私の日記

毎日ひとつポジティブなことを書きたい。過去投稿あえて消さないけどは酷いので閲覧注意。プロフ絵はhttps://twitter.com/acharom032さん作 

藁の楯感想(ネタバレあり)

藁の楯見ました。

 

見終わって、一番に思ったこと。私は正直、最初から最後まで清丸っていうキャラに対して憎しみは感じなかった。むしろ一番感情移入できたキャラ。なんていうか、彼は根本的な部分が他人とは違う人。度々の無神経な発言も、人を殺した後の高笑いも、他人とは価値観が違うからで、わざと煽ってるわけじゃない。この映画の登場人物で一番哀れなのは実は清丸なのかもしれない。生まれた時から異端者で誰にも理解されることなくひとりきりで生きてきて、唯一理解者だったかもしれない母親にも自分が原因で自殺されて。自分を殺して懸賞金の一部を母に渡してほしいっていうのも彼の本音に感じた。まあだからと言って他人を傷つけていい理由にはならないけど、彼の行動は悪意のないものだったと思う。だから作中何度もクズだって言われるけど、私はそうは思わなかった。

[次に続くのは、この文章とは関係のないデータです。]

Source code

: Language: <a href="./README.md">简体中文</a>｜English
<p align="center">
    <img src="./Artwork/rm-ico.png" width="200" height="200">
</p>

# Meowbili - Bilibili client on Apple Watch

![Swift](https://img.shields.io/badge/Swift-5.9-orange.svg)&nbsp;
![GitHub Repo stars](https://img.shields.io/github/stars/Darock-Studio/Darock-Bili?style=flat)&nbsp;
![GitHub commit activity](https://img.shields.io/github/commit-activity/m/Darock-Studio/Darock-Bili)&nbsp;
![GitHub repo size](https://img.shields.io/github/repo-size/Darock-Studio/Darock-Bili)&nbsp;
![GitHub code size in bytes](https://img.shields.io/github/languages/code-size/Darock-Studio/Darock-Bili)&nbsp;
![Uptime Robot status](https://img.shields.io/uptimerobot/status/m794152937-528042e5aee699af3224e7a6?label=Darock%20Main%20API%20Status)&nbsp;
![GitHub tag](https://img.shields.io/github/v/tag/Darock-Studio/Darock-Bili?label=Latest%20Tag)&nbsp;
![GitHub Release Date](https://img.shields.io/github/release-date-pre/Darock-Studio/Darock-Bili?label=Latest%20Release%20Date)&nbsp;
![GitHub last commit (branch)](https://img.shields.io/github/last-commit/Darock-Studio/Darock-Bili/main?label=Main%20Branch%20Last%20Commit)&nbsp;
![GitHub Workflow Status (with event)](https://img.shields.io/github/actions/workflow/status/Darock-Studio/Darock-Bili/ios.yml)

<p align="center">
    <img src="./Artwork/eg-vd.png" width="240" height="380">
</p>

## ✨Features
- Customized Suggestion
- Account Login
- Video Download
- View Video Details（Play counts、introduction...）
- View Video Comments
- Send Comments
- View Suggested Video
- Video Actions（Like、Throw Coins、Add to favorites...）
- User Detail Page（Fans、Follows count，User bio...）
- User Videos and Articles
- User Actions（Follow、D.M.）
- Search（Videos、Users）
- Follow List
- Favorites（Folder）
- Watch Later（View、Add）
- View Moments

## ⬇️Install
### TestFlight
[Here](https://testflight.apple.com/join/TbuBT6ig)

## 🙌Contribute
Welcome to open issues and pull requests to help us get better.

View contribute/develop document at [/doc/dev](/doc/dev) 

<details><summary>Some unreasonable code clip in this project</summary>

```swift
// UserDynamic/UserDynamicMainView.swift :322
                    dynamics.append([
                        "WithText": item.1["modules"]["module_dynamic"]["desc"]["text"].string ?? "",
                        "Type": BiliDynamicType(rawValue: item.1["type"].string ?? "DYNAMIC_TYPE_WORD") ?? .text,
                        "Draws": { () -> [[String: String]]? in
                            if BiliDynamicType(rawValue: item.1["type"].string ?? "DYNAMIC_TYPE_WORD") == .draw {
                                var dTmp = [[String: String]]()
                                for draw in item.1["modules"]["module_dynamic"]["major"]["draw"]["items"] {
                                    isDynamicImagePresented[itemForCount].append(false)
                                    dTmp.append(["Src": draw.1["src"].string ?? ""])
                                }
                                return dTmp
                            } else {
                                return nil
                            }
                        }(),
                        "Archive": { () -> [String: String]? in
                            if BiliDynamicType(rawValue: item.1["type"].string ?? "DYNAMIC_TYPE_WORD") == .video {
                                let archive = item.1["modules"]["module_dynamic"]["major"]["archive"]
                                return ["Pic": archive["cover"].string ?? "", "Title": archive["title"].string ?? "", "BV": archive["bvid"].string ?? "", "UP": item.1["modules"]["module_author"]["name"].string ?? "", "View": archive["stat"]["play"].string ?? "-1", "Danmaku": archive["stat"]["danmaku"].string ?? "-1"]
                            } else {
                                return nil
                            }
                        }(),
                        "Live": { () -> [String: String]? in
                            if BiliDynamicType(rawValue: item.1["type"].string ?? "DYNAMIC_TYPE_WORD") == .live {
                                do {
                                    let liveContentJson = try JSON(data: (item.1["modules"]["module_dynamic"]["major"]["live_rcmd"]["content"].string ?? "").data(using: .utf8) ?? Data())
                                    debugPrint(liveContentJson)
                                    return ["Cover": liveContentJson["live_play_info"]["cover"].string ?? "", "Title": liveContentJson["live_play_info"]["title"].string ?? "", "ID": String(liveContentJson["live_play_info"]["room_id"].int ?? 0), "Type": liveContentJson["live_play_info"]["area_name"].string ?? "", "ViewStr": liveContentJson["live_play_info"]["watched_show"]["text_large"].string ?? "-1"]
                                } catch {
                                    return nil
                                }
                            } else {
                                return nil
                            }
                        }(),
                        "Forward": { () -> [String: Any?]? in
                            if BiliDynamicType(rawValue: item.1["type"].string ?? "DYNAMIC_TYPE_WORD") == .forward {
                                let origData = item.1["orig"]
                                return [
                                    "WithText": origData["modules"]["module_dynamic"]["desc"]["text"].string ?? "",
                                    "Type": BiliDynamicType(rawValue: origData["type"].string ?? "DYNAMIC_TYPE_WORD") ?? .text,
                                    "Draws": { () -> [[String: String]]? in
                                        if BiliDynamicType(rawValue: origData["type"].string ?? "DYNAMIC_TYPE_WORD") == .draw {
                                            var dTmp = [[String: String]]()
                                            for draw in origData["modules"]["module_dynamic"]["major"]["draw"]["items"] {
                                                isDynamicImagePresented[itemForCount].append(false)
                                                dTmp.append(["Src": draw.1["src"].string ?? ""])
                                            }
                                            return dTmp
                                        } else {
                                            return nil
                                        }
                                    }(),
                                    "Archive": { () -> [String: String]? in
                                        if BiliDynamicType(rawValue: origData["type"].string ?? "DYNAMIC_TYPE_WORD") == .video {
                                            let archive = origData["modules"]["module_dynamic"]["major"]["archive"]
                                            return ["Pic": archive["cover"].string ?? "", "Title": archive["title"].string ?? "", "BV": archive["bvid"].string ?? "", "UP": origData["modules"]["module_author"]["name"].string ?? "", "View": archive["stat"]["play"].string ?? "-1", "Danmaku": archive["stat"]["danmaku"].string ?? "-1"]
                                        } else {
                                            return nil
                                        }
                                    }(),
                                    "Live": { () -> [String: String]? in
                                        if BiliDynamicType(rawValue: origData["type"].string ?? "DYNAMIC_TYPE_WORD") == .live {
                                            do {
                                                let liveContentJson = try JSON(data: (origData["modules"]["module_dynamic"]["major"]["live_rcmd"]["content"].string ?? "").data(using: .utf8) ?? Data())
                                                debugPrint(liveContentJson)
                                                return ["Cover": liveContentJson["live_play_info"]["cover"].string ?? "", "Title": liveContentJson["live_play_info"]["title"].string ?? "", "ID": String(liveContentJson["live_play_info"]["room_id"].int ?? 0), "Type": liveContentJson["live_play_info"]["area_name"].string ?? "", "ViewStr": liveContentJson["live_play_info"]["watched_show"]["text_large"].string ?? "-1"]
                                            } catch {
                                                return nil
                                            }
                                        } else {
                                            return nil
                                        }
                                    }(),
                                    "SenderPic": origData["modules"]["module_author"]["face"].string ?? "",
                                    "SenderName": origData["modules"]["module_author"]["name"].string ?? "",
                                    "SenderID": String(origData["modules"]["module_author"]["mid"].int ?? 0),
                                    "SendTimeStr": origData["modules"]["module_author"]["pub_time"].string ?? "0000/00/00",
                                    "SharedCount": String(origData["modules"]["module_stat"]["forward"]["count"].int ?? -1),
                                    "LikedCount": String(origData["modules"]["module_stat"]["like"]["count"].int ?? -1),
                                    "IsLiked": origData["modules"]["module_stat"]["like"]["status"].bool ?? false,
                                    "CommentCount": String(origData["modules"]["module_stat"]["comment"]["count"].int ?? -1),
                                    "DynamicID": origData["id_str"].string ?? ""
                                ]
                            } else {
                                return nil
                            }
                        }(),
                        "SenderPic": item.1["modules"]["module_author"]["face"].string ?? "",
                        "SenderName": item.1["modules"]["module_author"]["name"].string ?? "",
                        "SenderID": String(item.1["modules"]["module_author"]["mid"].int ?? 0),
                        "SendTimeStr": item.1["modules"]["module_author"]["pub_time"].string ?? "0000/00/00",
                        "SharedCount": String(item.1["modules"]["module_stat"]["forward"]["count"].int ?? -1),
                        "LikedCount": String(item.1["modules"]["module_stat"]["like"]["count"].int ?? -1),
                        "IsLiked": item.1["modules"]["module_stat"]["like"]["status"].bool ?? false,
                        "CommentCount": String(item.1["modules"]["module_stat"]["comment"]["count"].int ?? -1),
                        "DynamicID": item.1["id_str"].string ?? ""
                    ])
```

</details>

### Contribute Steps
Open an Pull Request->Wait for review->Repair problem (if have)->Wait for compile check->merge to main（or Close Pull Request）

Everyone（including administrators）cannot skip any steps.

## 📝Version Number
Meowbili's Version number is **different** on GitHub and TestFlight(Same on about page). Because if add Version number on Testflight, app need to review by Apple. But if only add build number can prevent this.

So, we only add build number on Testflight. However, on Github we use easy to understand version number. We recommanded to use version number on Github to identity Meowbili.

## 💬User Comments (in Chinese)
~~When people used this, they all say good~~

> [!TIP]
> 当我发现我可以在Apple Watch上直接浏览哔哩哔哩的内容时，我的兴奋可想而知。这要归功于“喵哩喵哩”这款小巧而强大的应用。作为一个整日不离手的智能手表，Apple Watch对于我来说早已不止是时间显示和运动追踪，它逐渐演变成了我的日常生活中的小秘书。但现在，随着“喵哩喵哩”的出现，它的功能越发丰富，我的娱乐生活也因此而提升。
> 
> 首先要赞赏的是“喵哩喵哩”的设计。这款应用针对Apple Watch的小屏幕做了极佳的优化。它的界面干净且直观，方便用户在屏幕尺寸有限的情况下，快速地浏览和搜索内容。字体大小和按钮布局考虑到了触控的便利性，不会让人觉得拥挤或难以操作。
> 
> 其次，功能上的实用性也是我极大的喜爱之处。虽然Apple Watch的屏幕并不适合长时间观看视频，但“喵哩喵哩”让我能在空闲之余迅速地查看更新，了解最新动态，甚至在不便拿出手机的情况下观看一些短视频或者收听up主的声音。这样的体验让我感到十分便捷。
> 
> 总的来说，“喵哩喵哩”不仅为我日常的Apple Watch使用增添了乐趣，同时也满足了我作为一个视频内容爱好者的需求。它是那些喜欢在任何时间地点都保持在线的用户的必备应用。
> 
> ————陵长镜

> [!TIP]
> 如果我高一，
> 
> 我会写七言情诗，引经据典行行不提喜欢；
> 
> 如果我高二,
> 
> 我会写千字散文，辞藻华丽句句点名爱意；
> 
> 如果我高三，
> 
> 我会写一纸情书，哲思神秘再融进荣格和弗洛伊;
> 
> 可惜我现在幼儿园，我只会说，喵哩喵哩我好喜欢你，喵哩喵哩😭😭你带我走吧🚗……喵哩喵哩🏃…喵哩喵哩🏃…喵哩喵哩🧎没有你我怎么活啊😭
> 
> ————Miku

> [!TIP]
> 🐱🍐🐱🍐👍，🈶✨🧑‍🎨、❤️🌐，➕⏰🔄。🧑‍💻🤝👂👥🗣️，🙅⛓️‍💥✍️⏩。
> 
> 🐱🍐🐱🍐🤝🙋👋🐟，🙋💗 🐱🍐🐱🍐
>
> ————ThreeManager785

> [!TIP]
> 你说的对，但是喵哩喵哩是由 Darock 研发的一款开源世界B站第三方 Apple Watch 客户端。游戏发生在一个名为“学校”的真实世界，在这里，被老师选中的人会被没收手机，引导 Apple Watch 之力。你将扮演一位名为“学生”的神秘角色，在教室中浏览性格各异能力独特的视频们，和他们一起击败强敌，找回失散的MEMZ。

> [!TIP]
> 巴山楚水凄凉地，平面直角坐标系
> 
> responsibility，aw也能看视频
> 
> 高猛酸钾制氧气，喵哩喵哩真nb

どこかで聞いた話の受け売りだけど、怒りとか憎しみの感情は恐怖の裏返しらしい。こういう、殺人鬼に腹が立つのは相手を理解できないことに恐怖してるから…なのかもしれない。だから彼を理解してしまった私は冷静でいられたってことかも。

 

演出面は緊迫したBGMが突然途切れて「音楽の途中ですが」ってカーラジオのニュースが入る演出に思わず笑ってしまった。こんな真面目な感じの映画でメタでコミカルな演出が突然入るなんて誰も思わないよ…(笑)

清丸に銃を突き付け咆哮して暗転、次のカットで実は殺してなかったのはルパパトの最終回の圭一郎とドグラニオのシーンを思い出した。こういう演出好き。予習済みだったからその後の展開が読めちゃったけど。

あとは最後の少年と刑事のシーンが好き。回想のシーンと同じ構図なのたぶんわざと同じ場所で撮ってるんだと思う。母を亡くした少年が笑顔だった理由を考えるときついね…。仕事行ってるからいないとか聞かされてるんだろうなあ。つらい。

 

勧められて見た映画だったけどなるほどこれは見てよかったと思う。教えてくれた友人に感謝。